WOONSOCKET, R.I. Despite a weak flu season and unfavorable weather in some regions, CVS Caremark posted record first-quarter revenues and earnings.
"I'm happy to report another solid quarter this morning and continued share gains in retail and growth in our generic dispensing in mail and retail and better expense leverage that enabled us to deliver on-plan operating margins for the quarter," Tom Ryan, chairman, president and CEO, told analysts, noting that the positive results occurred despite a weak flu season and severe weather in some key retail markets.
Net revenues for the three months ended March 31 increased $366 million to $23.8 billion, up from $23.4 billion during the year-ago period.
Net income attributable to CVS Caremark was $771 million, or 55 cents per diluted share, compared with $738 million, or 50 cents per share, in the year-ago period.
On the retail side of the business, revenues rose 3.6% to $14 billion. Same-store sales increased 2.3%. Pharmacy same-store sales rose 3.7% and were negatively impacted by about 290 basis points because of recent generic introductions and were positively impacted by roughly 260 basis points due to the continued growth of the Maintenance Choice program.

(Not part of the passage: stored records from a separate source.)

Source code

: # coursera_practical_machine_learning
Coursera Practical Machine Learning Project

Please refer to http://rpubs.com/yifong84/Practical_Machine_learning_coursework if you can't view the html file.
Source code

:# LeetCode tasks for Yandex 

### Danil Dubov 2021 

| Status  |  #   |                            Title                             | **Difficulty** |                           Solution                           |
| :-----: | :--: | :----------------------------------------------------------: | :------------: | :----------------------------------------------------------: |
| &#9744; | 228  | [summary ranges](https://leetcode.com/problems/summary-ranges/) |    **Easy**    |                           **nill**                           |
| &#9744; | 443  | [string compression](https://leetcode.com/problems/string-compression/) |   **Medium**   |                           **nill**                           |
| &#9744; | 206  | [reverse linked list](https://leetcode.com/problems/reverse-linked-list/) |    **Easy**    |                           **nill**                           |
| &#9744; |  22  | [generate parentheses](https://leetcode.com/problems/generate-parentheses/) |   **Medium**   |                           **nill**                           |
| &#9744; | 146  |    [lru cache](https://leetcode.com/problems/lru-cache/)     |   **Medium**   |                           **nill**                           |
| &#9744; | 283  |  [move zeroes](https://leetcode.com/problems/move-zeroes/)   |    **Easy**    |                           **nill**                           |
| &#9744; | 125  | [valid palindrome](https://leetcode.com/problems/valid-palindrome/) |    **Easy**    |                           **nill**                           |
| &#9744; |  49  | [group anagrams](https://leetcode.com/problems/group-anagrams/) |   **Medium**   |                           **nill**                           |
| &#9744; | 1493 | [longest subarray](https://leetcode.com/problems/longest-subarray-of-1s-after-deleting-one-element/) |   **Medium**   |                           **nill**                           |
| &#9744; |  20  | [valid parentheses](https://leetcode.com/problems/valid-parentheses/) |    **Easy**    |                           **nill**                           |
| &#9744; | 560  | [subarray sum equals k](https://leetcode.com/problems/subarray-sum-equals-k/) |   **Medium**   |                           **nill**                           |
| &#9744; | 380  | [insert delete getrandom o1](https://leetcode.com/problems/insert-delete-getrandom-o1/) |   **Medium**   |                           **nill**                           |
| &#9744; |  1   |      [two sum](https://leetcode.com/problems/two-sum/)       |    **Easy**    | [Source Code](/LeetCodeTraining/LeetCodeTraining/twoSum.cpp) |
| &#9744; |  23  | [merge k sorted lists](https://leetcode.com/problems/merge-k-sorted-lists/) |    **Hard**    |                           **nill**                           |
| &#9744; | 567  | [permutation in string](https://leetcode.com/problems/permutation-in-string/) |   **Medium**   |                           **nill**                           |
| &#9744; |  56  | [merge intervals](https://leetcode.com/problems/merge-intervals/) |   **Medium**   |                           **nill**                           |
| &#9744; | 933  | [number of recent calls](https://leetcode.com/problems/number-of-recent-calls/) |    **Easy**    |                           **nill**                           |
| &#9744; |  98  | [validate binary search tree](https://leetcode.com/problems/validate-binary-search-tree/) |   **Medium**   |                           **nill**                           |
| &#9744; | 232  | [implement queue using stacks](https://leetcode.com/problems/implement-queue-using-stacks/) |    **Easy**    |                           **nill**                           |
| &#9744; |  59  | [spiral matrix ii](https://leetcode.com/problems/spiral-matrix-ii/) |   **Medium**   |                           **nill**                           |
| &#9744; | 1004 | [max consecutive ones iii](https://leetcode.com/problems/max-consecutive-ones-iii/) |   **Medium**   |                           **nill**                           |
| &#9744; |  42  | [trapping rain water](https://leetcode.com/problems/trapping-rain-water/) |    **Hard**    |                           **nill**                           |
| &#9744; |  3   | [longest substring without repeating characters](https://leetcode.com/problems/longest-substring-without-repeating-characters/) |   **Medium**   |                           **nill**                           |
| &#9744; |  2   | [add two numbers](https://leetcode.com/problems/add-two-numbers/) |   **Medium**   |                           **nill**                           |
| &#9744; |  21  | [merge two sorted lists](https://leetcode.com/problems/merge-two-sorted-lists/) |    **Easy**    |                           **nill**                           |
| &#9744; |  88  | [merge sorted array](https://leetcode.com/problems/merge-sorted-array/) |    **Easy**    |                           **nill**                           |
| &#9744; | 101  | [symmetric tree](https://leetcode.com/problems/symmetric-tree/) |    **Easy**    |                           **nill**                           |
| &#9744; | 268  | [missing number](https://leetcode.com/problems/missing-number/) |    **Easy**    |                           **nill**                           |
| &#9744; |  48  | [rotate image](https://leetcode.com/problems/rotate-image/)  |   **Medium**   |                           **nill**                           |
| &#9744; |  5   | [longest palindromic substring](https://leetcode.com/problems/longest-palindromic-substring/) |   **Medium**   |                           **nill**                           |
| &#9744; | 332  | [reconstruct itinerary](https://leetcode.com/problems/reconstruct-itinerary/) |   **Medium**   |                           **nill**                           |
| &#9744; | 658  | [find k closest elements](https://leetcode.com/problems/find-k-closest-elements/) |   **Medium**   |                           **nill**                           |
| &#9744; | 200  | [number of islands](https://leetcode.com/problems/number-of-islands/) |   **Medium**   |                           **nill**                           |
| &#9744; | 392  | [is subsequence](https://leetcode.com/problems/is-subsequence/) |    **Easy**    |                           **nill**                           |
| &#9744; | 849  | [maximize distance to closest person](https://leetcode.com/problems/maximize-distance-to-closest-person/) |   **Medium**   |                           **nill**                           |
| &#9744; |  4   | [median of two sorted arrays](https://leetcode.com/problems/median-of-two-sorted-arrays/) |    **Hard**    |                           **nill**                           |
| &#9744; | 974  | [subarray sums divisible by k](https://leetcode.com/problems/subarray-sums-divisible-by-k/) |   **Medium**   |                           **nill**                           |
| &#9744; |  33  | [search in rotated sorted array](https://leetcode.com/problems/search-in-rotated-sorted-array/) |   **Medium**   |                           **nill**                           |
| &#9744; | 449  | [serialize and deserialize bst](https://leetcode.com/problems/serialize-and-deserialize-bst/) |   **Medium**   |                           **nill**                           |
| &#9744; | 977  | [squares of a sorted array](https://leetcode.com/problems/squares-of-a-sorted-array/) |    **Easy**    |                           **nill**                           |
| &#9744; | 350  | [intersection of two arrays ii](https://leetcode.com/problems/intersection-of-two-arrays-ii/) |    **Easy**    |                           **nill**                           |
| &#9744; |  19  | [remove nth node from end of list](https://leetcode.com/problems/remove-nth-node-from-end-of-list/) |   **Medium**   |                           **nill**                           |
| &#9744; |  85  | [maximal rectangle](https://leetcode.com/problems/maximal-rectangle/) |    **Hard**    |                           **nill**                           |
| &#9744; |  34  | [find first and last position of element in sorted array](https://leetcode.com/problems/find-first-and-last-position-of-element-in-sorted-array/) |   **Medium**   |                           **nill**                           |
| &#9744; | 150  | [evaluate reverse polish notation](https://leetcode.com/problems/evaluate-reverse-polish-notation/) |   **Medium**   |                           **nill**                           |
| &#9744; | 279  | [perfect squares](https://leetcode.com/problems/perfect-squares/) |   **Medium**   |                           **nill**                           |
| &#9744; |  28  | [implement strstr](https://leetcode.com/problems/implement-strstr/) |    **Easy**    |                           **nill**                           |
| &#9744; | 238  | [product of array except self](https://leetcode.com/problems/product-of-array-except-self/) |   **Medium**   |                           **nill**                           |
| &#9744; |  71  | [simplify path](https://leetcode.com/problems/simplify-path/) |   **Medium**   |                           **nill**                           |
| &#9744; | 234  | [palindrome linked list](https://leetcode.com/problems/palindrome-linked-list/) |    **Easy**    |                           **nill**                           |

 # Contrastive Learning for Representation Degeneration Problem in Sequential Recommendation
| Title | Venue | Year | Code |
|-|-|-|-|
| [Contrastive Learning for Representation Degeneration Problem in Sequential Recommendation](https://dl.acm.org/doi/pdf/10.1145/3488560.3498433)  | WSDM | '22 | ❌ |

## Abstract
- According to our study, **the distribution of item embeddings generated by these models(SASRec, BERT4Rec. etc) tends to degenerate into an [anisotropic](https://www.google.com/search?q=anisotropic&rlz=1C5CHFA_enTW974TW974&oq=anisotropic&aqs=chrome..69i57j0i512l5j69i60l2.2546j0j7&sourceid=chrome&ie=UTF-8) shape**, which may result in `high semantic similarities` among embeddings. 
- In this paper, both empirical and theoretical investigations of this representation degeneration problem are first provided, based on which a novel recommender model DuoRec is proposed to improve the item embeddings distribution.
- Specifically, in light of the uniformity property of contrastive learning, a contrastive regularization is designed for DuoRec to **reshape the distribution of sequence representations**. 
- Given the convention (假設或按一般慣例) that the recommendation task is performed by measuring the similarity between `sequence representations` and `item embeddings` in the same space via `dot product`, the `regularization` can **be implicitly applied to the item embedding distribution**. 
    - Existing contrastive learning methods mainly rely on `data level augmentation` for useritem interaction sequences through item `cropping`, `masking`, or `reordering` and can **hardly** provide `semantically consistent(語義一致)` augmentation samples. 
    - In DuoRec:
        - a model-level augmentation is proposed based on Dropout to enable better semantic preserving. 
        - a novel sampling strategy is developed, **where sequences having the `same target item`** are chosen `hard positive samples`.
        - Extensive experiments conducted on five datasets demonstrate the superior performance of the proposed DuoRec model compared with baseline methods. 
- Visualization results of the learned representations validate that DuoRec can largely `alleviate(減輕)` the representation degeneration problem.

Front-end same-store sales decreased 0.7% and, as expected, were negatively impacted by the inclusion of the acquired Longs stores and benefited from an earlier Easter this year.
In the pharmacy services segment, revenues rose 2.6% to $11.8 billion due largely to the conversion of a number of RxAmerica pharmacy network contracts. Adjusting the growth rate for the impact of new generics, net revenues would have grown 7.7% in the pharmacy services segment.
The company raised the mid-point earnings per share guidance range for the full year 2010. The company increased the low-end of earnings per share guidance by 3 cents and now expects adjusted earnings per share from continuing operations to be in the range of $2.77 to $2.84 and GAAP earnings per share from continuing operations to be between $2.58 and $2.65.